After the show, a group of Elena’s peers approached started to ask her questions, and share our impressions of the work. She said that the piece felt more humorous the night before: “Or at least, the audience laughed more.” Oh, but it was funny. Very funny. We just would not let ourselves be heard as the ones who were laughing.

*

A stifled reaction feels appropriate to work like Elena’s, which focuses on the why’s behind our default mode for moving through the world. The intersection between the comic and the horrible is blurred, because both rely on an emotional experience which is not always rational. It is a “know it when you see it” kind of performance that dives into the strange (uncanny) sensation of feeling conflicting emotions and thinking conflicting thoughts all at once, and it creates a space that feels liminal, as though it is tapped into very different protocols and ways of life. Last week, in a peer showing with Chez Bushwick’s artists in residence, another “know if when you see it” moment occurred as I watched Lorene Bouboushian share her work. Her solo began with a simple question, which we hear often in small talk, but which proved almost impossible for Lorene to articulate, and which took her three full minutes to finally say: “How did you get here today?” Her solo emerged—from the floor, from her throat, from her personal and historical histories. It kept mushrooming outward, and pulling her witnesses in. At one point she lay on her back, near one of the viewers, and put her hands on their knees. She explained to them, and us, what seemed like the end of a long saga concerning her family’s home in Beirut. Speaking throughout her solo, movement would inform speaking quality and vice versa. One flinch from her torso would cease speaking all together; one crawl forward would unleash a flow of words that tumbled out much easier than the words she tried to speak before. The whole air around Lorene felt transformed. I felt implicated by her words, and like at the same time I was responsible for her safety.
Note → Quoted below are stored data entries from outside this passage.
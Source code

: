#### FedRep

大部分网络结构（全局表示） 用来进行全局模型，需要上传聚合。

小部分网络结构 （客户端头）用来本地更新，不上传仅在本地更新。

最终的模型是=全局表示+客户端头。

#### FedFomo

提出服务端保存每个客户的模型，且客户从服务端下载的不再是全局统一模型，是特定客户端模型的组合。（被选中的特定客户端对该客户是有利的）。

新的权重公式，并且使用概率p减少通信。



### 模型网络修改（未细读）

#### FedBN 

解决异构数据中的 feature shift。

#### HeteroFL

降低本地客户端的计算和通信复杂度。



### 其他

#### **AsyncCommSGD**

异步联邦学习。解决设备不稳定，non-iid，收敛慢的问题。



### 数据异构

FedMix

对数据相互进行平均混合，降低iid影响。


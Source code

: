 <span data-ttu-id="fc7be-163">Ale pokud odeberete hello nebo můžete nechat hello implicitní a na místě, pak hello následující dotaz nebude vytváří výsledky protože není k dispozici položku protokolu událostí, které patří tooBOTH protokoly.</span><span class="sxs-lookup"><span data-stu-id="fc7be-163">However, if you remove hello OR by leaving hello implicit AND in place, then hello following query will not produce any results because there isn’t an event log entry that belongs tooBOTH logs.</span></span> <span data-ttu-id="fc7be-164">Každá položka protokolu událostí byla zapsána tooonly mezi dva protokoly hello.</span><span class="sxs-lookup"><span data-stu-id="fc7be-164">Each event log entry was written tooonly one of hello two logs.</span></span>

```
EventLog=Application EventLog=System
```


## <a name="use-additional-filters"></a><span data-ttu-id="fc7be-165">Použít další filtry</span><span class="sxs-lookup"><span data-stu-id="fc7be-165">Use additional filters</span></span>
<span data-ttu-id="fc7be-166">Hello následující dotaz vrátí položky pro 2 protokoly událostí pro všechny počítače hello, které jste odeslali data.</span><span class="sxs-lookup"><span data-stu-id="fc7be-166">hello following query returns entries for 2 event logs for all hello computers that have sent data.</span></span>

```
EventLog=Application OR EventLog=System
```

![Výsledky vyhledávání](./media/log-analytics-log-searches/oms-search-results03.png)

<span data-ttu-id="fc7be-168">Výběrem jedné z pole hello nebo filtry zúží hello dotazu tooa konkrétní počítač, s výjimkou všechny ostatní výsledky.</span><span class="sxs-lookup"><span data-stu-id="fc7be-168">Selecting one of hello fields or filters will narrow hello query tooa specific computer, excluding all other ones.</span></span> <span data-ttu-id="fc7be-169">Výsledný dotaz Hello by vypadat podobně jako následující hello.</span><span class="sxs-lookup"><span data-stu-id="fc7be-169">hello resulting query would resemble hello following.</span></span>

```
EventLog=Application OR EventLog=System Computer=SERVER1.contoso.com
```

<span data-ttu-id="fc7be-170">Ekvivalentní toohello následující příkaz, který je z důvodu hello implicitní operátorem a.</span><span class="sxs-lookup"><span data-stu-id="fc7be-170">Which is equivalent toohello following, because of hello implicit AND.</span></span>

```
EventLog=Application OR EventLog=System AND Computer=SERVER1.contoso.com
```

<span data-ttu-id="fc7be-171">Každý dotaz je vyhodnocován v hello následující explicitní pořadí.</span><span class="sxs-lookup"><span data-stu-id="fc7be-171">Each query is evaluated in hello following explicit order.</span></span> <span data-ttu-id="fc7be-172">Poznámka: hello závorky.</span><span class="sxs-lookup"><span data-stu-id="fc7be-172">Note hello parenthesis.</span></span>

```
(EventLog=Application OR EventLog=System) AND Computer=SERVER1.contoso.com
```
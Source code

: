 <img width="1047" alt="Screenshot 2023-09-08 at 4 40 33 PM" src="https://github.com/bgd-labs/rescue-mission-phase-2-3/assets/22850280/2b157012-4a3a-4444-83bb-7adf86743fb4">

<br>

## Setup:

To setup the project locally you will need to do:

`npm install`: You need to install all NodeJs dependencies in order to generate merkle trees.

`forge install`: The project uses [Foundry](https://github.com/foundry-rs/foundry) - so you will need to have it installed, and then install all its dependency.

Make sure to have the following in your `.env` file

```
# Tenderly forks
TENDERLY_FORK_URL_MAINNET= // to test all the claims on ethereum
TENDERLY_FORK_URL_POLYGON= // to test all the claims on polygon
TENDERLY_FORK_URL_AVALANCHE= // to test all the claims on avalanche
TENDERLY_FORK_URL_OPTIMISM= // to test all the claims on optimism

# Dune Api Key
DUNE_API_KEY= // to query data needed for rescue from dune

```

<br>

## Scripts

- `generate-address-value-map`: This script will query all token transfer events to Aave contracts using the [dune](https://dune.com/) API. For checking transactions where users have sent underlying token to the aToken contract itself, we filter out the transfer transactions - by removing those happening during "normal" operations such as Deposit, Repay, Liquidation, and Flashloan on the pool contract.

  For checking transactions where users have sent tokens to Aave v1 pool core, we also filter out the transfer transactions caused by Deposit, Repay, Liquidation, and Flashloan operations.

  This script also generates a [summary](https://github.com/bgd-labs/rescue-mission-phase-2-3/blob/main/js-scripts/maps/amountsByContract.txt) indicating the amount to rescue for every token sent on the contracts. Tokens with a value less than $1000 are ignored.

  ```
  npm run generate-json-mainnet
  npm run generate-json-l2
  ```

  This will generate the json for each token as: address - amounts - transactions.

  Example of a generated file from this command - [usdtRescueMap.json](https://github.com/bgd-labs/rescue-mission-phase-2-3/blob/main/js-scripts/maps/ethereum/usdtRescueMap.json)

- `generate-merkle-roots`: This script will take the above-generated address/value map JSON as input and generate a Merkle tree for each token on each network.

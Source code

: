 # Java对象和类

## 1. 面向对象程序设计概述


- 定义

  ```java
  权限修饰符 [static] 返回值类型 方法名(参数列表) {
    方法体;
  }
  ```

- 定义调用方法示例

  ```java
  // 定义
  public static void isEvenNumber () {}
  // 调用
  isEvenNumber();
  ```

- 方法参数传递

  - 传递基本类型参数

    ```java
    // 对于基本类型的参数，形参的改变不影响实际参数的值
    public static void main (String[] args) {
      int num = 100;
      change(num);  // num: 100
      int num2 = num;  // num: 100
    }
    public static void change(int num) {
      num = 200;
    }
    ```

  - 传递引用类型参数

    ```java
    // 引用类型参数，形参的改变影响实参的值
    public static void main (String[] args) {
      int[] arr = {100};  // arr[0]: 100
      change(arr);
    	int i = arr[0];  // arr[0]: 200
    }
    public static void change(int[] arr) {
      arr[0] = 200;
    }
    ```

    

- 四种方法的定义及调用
I wonder about starts and ends to a piece like that. At what point does such an intuitive, deep listening practice (to the external world and within), ever really “start”, and how do you decide that it is time to “end”? It felt more natural and human sitting in Lorene’s space than it does to go to work (mechanical), or to scroll through the news (dehumanized), or to have a chat about the weather. These habits of ours are mechanical at best, dehumanized at worst, and they are in total opposition to the analytic and visceral intention that informs performance work, and they are best taken as a supplement pill. Whereas performance, when it speaks, is the whole sweet and savory meal.

  1. When I comment on how much space Sam gave to the duet on the raised decks, which barely travels at all, Sam’s response is: “It felt important to give them ‘too much’ space.”
  2. Sam soon joins Tess after her solo, and they occupy the ground-level space for the duration of the piece.
  3. bell hooks’ Where We Stand: Class Matters (2000).